Wofür brauche man diese Übersetzung, müsste es heißen: „So wörtlich wie möglich und so frei wie nötig“, beschreibt der Theologe und Übersetzer das Ziel dieser Arbeit, die er im Alter von 80 Jahren begonnen hat. Das bisherige Ergebnis ist auf www.bibelbuch.de nachzulesen. „Ich hatte während meiner Amtszeit bereits eine Rohübersetzung der Bibel angefertigt, sozusagen mein Arbeitsmaterial. Als ich 80 Jahre alt wurde, fasste ich den Entschluss, die Übersetzungen in eine entsprechende Form zu bringen. Man hat die Sprachen gelernt, weiß in der Materie Bescheid. Also wollte ich das auch umsetzen.“ Tag für Tag drei Stunden Übersetzungsarbeit folgten. Inzwischen ist das Neue Testament komplett übersetzt, Teile des Alten Testaments ebenso. „Zwischen der Bibel und ihren heutigen Lesern spannt sich nach Lessing der ‚garstige, breite Graben’ zwischen Text und Geschichte. Ich will allen, die das Bibelstudium interessiert, die aber des Hebräischen, des Aramäischen und des Griechischen nicht oder nicht hinreichend kundig sind, ermöglichen, diese Texte möglichst nah am Urtext zu lesen.
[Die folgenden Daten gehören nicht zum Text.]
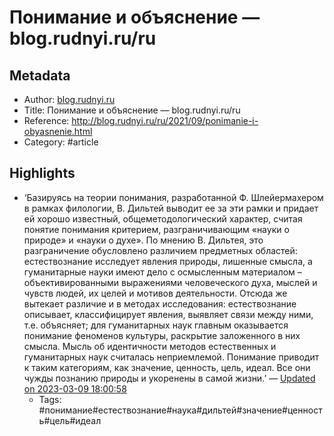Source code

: # Понимание и объяснение — blog.rudnyi.ru/ru

## Metadata
- Author: [blog.rudnyi.ru]()
- Title: Понимание и объяснение — blog.rudnyi.ru/ru
- Reference: http://blog.rudnyi.ru/ru/2021/09/ponimanie-i-obyasnenie.html
- Category: #article

## Highlights
- ‘Базируясь на теории понимания, разработанной Ф. Шлейермахером в рамках филологии, В. Дильтей выводит ее за эти рамки и придает ей хорошо известный, общеметодологический характер, считая понятие понимания критерием, разграничивающим «науки о природе» и «науки о духе». По мнению В. Дильтея, это разграничение обусловлено различием предметных областей: естествознание исследует явления природы, лишенные смысла, а гуманитарные науки имеют дело с осмысленным материалом – объективированными выражениями человеческого духа, мыслей и чувств людей, их целей и мотивов деятельности. Отсюда же вытекает различие и в методах исследования: естествознание описывает, классифицирует явления, выявляет связи между ними, т.е. объясняет; для гуманитарных наук главным оказывается понимание феноменов культуры, раскрытие заложенного в них смысла. Мысль об идентичности методов естественных и гуманитарных наук считалась неприемлемой. Понимание приводит к таким категориям, как значение, ценность, цель, идеал. Все они чужды познанию природы и укоренены в самой жизни.’ — [Updated on 2023-03-09 18:00:58](https://hyp.is/MvFIZL6LEe259RPWPd2VLw/blog.rudnyi.ru/ru/2021/09/ponimanie-i-obyasnenie.html)
   - Tags: #понимание#естествознание#наука#дильтей#значение#ценность#цель#идеал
Will man biblische Texte auslegen, reicht es eben nicht, Begriffe assoziativ auszulegen, man sollte dazu die genaue Bedeutung des Wortes kennen.“

Eine Frage der Verstehbarkeit

„Die Genthesche Übersetzung ist eine Protestübersetzung gegen die heute gebräuchliche Bibel im heutigen Deutsch. Biblische Texte gehen dem Leser nicht ein wie warme Butter. Wer das glaubt, befindet sich auf dem Holzweg. Luther hat weiland bewusst so übersetzt, dass die Leute beim Lesen innehalten, nachdenken sollen.“ Die Kritik von Walter Jens an der revidierten Luther-Übersetzung: „Wo Luther die Zitzen heraushängen ließ, ist Flaschenmilch abgefüllt worden“, die gilt erst recht für die gefälligen Übertragungen ins heutige Deutsch. Um seinen Leser mündig, also informiert zu machen, befleißigt sich Genthe mit Akribie auch um Einleitungen zu den Texten, um die Fußnoten. Hier liest man Zeile für Zeile, dass sich der Übersetzer Gedanken macht, wie er Leser und Text zueinander führen kann. „Ich will, auch um die Gefahr eines ungeschickten deutschen Satzbaus, den Leser so nah wie möglich an den Ursprungstext führen. Ich habe meinen Studenten früher auf den Weg gegeben: Man muss erst einmal durch eine Phase der Fremdheit gehen, ehe man den Bibeltext richtig versteht. Wer meint, die Bibel unmittelbar verstehen zu können, kann sicher sein, dass er sie missverstanden hat.“ Das zweite Buch Mose ist gerade fertig geworden und wird demnächst eingestellt. „Und dann geht es weiter, so lange der Herr will.“

Nebenbei ist Literatur wichtig

Für oda, die Literaturzeitung für Sachsen-Anhalt, sucht er derzeit gerade Luther-Zitate zum Thema Bergbau heraus. Im BuchVerlag für die Frau Leipzig erschien in dessen mini-Buch-Reihe ein Buch mit Luther-Zitaten, eingeführt auf Genthesche Art für den interessierten Leser. Das Büchlein wird bestens verkauft.

Magdeburger Begegnungen

„Zum ersten Mal im Magdeburger Dom war ich 1943 als Flakhelfer. Wir waren in Magdeburg-Rothensee stationiert.“ Später führten ihn die Wege immer mal wieder in die Stadt an der Elbe: In den fünfziger Jahren des vorigen Jahrhunderts als Leiter der Magdeburger Stadtmission, die damals noch in der Leiterstraße ihre Heimstätte hatte. Als Mitglied der Prüfungskommission der damaligen Kirchenprovinz Sachsen. Seit seiner Emeritierung lebt er im hessischen Eschwege, was den heute 89jährigen ehemaligen Dozenten der Erfurter Predigerschule nicht hinderte, immer mal wieder Magdeburg aus den verschiedensten Anlässen aufzusuchen.

Sardinien fehlt mir noch

Momentan stehen im Hause Genthe wieder mal Reisevorbereitungen an. „Mit fast 90 Jahren reise ich freilich nur noch in Begleitung. Mit meinem Sohn zusammen reise ich nächste Woche nach Sardinien.“ In den letzten Jahren gab es Reisen nach Attika, auf den Peloponnes, nach Griechisch-Makedonien, Rhodos oder eben auf Luthers Spuren nach Rom, über Florenz und Genua, Mailand etc. Es sind Reisen zu den Altertümern, die der über viele Jahre in der DDR tätige Pfarrer nun erstmals in Augenschein nehmen konnte.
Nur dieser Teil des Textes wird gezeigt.